Assignment ▸ Where the records below reach the line containing "gerenciamento de acesso.", start transcribing, and end with the line containing "de Entidade:** Garante", exactly and with nothing else added.

(Material for the task Opens)

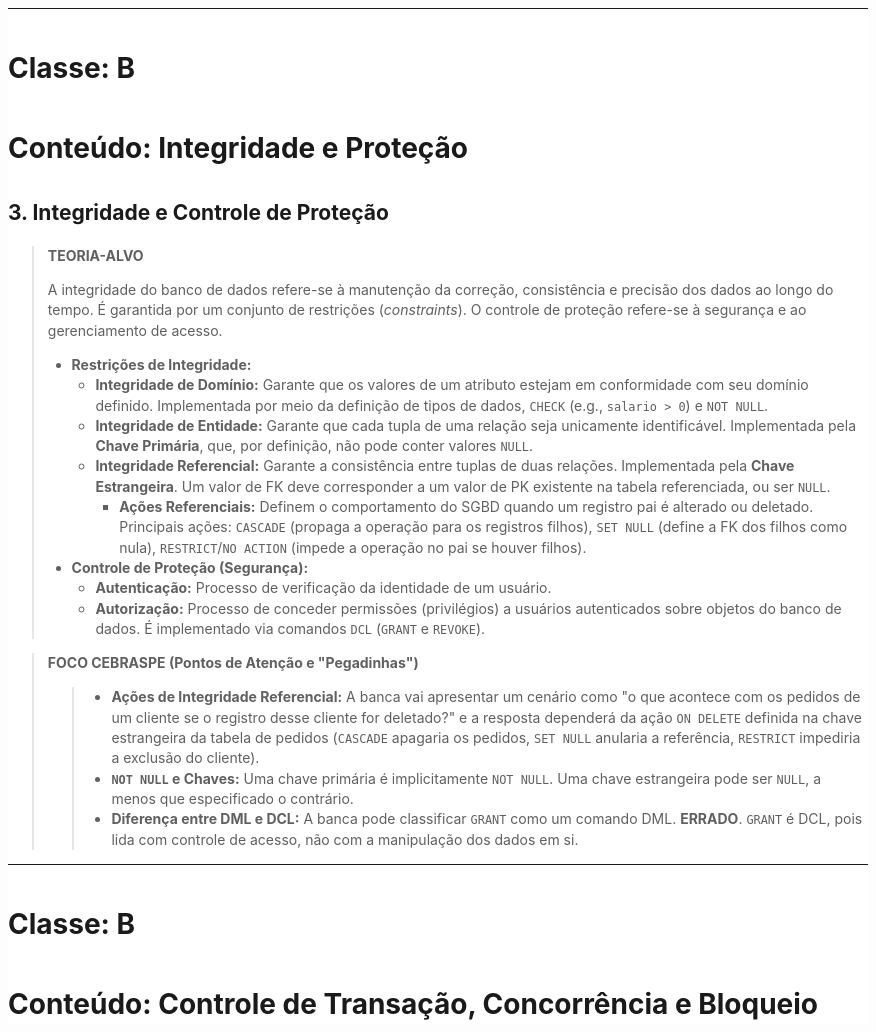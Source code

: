 -----

# Classe: B

# Conteúdo: Integridade e Proteção

## 3\. Integridade e Controle de Proteção

> **TEORIA-ALVO**
>
> A integridade do banco de dados refere-se à manutenção da correção, consistência e precisão dos dados ao longo do tempo. É garantida por um conjunto de restrições (*constraints*). O controle de proteção refere-se à segurança e ao gerenciamento de acesso.
>
>   * **Restrições de Integridade:**
>       * **Integridade de Domínio:** Garante que os valores de um atributo estejam em conformidade com seu domínio definido. Implementada por meio da definição de tipos de dados, `CHECK` (e.g., `salario > 0`) e `NOT NULL`.
>       * **Integridade de Entidade:** Garante que cada tupla de uma relação seja unicamente identificável. Implementada pela **Chave Primária**, que, por definição, não pode conter valores `NULL`.
>       * **Integridade Referencial:** Garante a consistência entre tuplas de duas relações. Implementada pela **Chave Estrangeira**. Um valor de FK deve corresponder a um valor de PK existente na tabela referenciada, ou ser `NULL`.
>           * **Ações Referenciais:** Definem o comportamento do SGBD quando um registro pai é alterado ou deletado. Principais ações: `CASCADE` (propaga a operação para os registros filhos), `SET NULL` (define a FK dos filhos como nula), `RESTRICT`/`NO ACTION` (impede a operação no pai se houver filhos).
>   * **Controle de Proteção (Segurança):**
>       * **Autenticação:** Processo de verificação da identidade de um usuário.
>       * **Autorização:** Processo de conceder permissões (privilégios) a usuários autenticados sobre objetos do banco de dados. É implementado via comandos `DCL` (`GRANT` e `REVOKE`).

> **FOCO CEBRASPE (Pontos de Atenção e "Pegadinhas")**
>
> >   * **Ações de Integridade Referencial:** A banca vai apresentar um cenário como "o que acontece com os pedidos de um cliente se o registro desse cliente for deletado?" e a resposta dependerá da ação `ON DELETE` definida na chave estrangeira da tabela de pedidos (`CASCADE` apagaria os pedidos, `SET NULL` anularia a referência, `RESTRICT` impediria a exclusão do cliente).
> >   * **`NOT NULL` e Chaves:** Uma chave primária é implicitamente `NOT NULL`. Uma chave estrangeira pode ser `NULL`, a menos que especificado o contrário.
> >   * **Diferença entre DML e DCL:** A banca pode classificar `GRANT` como um comando DML. **ERRADO**. `GRANT` é DCL, pois lida com controle de acesso, não com a manipulação dos dados em si.

-----

# Classe: B

# Conteúdo: Controle de Transação, Concorrência e Bloqueio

(Material for the task Closes)

Task result ▸
> A integridade do banco de dados refere-se à manutenção da correção, consistência e precisão dos dados ao longo do tempo. É garantida por um conjunto de restrições (*constraints*). O controle de proteção refere-se à segurança e ao gerenciamento de acesso.
>
>   * **Restrições de Integridade:**
>       * **Integridade de Domínio:** Garante que os valores de um atributo estejam em conformidade com seu domínio definido. Implementada por meio da definição de tipos de dados, `CHECK` (e.g., `salario > 0`) e `NOT NULL`.
>       * **Integridade de Entidade:** Garante que cada tupla de uma relação seja unicamente identificável. Implementada pela **Chave Primária**, que, por definição, não pode conter valores `NULL`.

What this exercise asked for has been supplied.